(PROBLEM TO SOLVE)
Gather every line below where "tener" appears.
★ ★ ★ ★
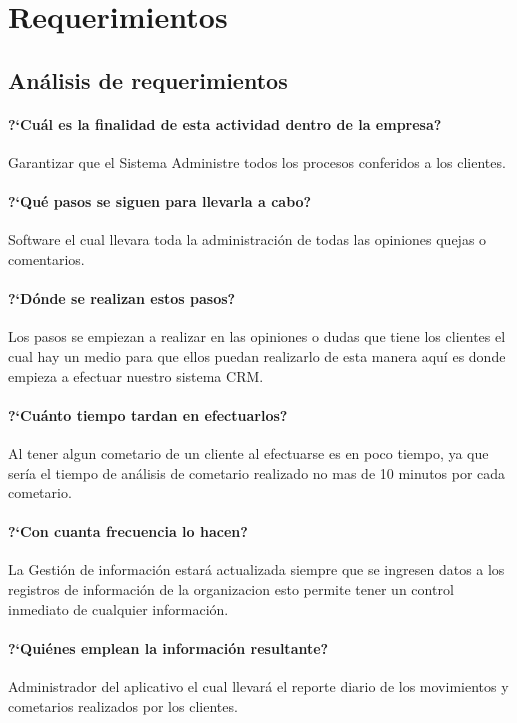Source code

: \chapter{Requerimientos}
\section{An\'alisis de requerimientos}
\subsubsection{?`Cu\'al es la finalidad de esta actividad dentro de la empresa?}
%
Garantizar que el Sistema Administre todos los procesos conferidos a los clientes.%
%
\subsubsection{?`Qu\'e pasos se siguen para llevarla a cabo?}
%
Software el cual llevara toda la administraci\'on de todas las opiniones quejas o comentarios.%
%
\subsubsection{?`D\'onde se realizan estos pasos?}
%
Los pasos se empiezan a realizar en las opiniones o dudas que tiene los clientes el cual hay un medio para que ellos puedan realizarlo de esta manera aqu\'i es donde empieza a efectuar nuestro sistema CRM.%
%
\subsubsection{?`Cu\'anto tiempo tardan en efectuarlos?}
%
Al tener algun cometario de un cliente al efectuarse es en poco tiempo, ya que ser\'ia el tiempo de an\'alisis de cometario realizado no mas de 10 minutos por cada cometario.%
%
\subsubsection{?`Con cuanta frecuencia lo hacen?}
%
La Gesti\'on de informaci\'on estar\'a actualizada siempre que se ingresen datos a los registros de informaci\'on de la organizacion esto permite tener un control inmediato de cualquier informaci\'on.%
%
\subsubsection{?`Qui\'enes emplean la informaci\'on resultante?}
%
Administrador del aplicativo el cual llevar\'a el reporte diario de los movimientos y cometarios realizados por los clientes.%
★ ★ ★ ★
(RESULT OF THE EXERCISE)
Al tener algun cometario de un cliente al efectuarse es en poco tiempo, ya que ser\'ia el tiempo de an\'alisis de cometario realizado no mas de 10 minutos por cada cometario.%
La Gesti\'on de informaci\'on estar\'a actualizada siempre que se ingresen datos a los registros de informaci\'on de la organizacion esto permite tener un control inmediato de cualquier informaci\'on.%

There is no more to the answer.